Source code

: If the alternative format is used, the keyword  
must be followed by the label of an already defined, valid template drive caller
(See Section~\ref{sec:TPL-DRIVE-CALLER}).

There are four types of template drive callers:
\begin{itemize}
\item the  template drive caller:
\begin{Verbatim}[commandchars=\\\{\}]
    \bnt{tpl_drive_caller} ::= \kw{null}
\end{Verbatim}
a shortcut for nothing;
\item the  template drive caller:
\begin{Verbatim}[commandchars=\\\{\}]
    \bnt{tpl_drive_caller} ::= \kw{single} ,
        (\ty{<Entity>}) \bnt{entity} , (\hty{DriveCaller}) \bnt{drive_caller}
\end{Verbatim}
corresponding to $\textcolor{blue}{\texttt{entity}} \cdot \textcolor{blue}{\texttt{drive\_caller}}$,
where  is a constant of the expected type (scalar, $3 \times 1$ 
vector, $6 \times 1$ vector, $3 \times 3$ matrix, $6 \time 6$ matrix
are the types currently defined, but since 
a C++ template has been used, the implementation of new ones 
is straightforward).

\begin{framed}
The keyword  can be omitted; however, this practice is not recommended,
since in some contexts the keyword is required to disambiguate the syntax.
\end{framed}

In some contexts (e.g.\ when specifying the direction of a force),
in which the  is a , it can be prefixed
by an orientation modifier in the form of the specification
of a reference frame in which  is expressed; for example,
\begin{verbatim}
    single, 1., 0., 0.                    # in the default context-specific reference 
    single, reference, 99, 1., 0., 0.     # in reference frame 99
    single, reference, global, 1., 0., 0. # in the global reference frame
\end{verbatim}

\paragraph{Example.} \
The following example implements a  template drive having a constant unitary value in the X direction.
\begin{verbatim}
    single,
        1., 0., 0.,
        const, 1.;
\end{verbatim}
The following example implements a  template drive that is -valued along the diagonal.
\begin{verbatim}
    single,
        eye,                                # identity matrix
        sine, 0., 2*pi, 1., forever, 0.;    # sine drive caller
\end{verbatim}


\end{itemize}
━━━━━━
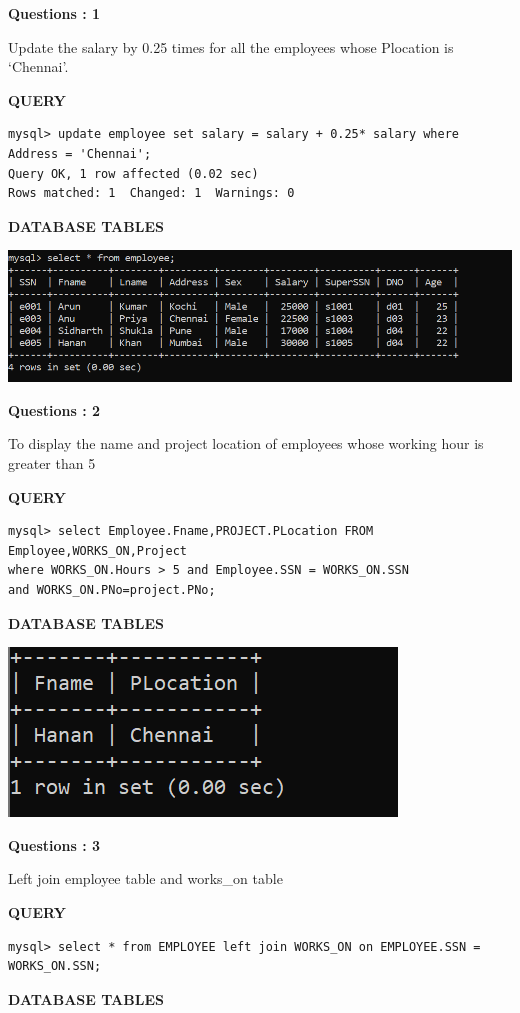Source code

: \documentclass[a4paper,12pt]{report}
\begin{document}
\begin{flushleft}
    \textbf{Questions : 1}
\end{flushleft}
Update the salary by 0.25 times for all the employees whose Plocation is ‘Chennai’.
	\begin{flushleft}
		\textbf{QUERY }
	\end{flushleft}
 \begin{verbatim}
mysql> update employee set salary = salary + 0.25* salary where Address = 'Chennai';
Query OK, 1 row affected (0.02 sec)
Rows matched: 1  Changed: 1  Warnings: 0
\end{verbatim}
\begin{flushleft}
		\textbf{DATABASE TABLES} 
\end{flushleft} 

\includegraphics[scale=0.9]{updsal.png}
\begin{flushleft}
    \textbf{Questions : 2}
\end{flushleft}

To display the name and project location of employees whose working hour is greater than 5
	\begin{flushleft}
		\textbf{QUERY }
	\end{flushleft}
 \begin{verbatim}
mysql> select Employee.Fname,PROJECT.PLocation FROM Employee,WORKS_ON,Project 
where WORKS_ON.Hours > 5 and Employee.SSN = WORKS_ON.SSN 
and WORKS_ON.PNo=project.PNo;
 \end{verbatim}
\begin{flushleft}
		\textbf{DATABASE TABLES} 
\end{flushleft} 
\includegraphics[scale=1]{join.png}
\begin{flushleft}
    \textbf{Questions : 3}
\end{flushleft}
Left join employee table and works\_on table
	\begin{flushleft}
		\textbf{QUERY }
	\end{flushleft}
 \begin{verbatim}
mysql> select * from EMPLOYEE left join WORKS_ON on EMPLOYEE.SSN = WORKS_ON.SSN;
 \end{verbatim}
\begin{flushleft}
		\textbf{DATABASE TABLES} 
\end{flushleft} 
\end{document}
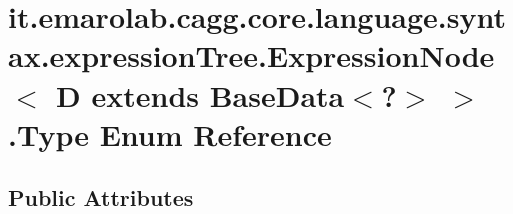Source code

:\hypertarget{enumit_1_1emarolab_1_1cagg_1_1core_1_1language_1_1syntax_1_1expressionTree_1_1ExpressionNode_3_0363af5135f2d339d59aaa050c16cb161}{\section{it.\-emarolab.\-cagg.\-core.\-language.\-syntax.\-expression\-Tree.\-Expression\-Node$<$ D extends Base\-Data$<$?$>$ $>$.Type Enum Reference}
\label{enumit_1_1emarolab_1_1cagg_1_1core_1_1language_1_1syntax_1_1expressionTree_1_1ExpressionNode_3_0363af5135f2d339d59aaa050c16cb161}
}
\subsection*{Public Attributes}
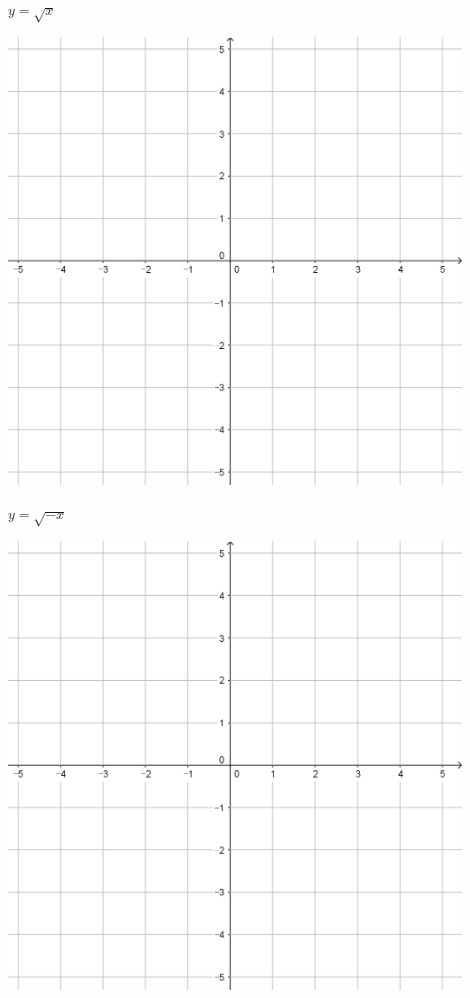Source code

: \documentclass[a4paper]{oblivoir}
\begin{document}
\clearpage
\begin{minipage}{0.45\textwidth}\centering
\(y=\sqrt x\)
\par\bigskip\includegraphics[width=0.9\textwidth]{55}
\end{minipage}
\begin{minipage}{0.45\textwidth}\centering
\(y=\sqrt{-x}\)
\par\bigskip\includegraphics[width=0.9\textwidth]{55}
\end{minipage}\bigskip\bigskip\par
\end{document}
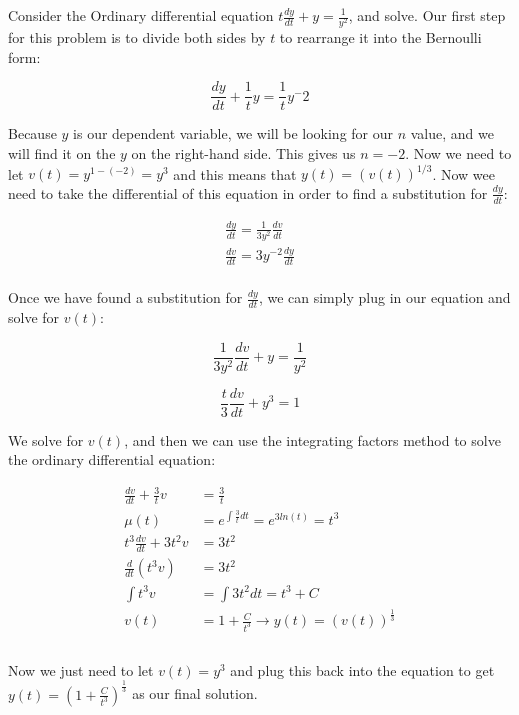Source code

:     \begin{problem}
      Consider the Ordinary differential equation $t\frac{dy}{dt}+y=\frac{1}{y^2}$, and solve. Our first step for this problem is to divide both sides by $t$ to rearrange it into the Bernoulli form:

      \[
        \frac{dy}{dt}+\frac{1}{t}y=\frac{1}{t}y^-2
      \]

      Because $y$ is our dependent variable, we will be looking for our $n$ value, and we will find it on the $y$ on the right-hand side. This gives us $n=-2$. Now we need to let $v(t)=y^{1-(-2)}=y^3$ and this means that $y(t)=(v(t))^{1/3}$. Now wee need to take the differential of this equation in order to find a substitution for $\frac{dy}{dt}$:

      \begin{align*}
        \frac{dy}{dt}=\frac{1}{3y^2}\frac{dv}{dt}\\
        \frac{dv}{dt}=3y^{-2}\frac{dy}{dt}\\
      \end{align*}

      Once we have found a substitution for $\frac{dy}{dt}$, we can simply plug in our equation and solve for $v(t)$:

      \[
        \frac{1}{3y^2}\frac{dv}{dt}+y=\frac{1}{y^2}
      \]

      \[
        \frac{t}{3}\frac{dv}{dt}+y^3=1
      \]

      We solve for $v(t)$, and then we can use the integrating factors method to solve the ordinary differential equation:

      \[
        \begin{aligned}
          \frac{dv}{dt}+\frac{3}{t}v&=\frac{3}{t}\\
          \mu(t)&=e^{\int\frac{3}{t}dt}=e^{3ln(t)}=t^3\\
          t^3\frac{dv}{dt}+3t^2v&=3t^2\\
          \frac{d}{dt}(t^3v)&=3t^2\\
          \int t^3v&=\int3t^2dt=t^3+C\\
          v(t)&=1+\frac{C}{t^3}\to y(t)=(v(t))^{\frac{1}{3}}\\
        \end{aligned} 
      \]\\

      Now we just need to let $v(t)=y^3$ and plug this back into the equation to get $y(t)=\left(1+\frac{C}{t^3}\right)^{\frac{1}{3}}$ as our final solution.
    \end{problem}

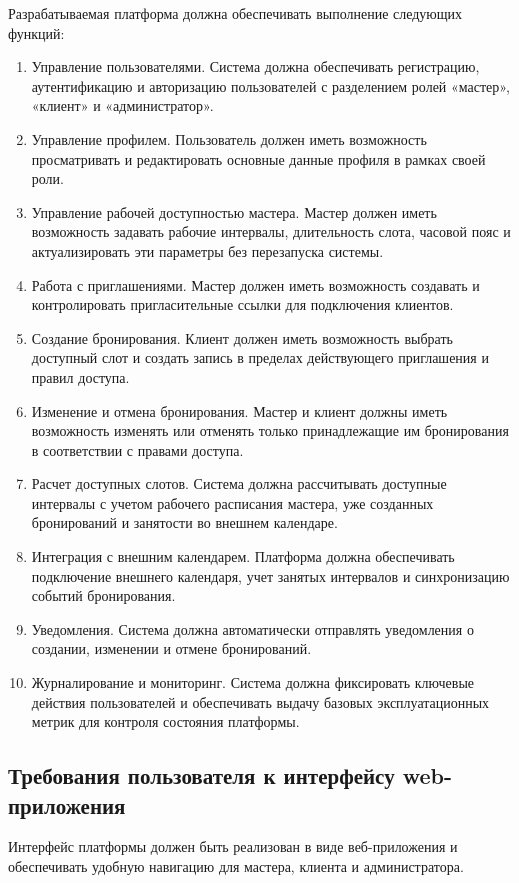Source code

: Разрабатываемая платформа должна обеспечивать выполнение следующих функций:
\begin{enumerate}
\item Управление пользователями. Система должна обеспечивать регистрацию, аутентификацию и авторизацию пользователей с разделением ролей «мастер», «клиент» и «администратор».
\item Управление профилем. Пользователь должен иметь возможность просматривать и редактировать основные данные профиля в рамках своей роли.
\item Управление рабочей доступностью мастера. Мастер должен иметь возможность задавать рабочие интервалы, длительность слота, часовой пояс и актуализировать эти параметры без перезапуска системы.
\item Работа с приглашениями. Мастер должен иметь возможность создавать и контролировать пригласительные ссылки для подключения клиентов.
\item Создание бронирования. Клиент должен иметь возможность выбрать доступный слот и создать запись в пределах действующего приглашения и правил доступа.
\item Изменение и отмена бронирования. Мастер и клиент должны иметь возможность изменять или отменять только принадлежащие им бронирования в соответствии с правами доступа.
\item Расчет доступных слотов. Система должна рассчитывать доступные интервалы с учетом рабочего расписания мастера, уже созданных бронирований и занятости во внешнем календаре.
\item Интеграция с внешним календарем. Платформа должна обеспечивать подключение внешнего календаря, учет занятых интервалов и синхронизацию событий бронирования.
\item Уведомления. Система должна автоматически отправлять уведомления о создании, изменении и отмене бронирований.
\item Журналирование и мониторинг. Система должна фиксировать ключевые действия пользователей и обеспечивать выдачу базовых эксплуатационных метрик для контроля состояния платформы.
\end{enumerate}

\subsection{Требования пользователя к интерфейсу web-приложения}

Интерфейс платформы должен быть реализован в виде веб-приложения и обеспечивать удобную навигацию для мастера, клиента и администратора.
━━━━━━
● Your objective
The answer must consist of every line from the data that contains the word "into".

● Your solution
      Consider the Ordinary differential equation $t\frac{dy}{dt}+y=\frac{1}{y^2}$, and solve. Our first step for this problem is to divide both sides by $t$ to rearrange it into the Bernoulli form:
      Now we just need to let $v(t)=y^3$ and plug this back into the equation to get $y(t)=\left(1+\frac{C}{t^3}\right)^{\frac{1}{3}}$ as our final solution.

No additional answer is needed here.